Work instruction - Tally up every line in the records beneath that has "files", and write down only the total.

Information supplied -
'''

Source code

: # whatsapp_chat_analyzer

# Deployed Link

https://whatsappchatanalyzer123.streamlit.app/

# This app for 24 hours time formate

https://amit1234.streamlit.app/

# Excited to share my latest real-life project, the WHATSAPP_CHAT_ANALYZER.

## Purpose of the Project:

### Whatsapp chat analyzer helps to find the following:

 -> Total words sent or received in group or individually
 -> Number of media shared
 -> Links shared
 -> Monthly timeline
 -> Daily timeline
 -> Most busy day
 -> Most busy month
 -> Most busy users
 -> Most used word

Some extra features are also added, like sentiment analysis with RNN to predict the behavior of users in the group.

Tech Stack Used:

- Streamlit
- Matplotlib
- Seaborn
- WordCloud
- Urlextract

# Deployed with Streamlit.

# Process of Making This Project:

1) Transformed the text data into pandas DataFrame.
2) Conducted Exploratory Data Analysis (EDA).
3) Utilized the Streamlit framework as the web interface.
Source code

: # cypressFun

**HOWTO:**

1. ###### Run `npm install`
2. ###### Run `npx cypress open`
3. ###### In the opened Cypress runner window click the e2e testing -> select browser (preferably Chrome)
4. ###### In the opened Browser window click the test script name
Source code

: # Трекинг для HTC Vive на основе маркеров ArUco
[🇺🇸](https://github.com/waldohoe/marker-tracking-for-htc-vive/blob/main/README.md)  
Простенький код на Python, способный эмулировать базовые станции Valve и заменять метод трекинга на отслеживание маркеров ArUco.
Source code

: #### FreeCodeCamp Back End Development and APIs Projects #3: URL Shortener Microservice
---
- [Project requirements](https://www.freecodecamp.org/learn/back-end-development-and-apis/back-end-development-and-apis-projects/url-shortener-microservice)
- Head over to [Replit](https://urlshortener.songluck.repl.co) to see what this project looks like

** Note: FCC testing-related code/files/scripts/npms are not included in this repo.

'''
'''

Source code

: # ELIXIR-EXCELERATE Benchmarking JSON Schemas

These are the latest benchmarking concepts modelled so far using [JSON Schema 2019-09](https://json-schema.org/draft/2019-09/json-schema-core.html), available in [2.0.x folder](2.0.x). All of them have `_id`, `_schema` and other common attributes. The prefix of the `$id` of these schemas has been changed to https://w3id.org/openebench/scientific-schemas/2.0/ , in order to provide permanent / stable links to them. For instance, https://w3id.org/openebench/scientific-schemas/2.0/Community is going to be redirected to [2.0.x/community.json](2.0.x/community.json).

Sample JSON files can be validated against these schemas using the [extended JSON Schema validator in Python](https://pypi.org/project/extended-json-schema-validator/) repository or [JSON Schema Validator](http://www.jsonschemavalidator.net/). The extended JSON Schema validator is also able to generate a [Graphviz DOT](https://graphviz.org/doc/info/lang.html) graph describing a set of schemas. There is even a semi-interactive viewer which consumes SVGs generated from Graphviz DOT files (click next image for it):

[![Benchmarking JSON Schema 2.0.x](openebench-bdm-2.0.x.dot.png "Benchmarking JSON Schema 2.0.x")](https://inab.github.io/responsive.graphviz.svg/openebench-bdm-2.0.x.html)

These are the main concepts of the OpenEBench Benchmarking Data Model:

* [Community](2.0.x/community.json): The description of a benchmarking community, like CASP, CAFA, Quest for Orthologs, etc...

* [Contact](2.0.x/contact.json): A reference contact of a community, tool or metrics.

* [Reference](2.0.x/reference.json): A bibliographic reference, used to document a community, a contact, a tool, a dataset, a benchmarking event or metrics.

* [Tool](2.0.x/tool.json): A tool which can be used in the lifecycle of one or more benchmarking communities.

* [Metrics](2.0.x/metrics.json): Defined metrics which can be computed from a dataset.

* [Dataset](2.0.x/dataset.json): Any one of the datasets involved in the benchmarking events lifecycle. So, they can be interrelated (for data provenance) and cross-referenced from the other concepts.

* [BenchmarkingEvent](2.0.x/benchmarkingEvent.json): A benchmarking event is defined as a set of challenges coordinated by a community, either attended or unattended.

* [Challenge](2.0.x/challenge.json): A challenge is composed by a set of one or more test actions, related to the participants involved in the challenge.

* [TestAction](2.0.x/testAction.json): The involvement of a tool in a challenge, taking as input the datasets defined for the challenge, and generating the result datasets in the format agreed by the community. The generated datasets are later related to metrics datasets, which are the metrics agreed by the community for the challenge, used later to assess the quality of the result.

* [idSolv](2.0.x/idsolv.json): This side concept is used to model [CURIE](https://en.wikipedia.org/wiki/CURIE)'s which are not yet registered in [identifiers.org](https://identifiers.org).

'''

Answer for this exercise - 2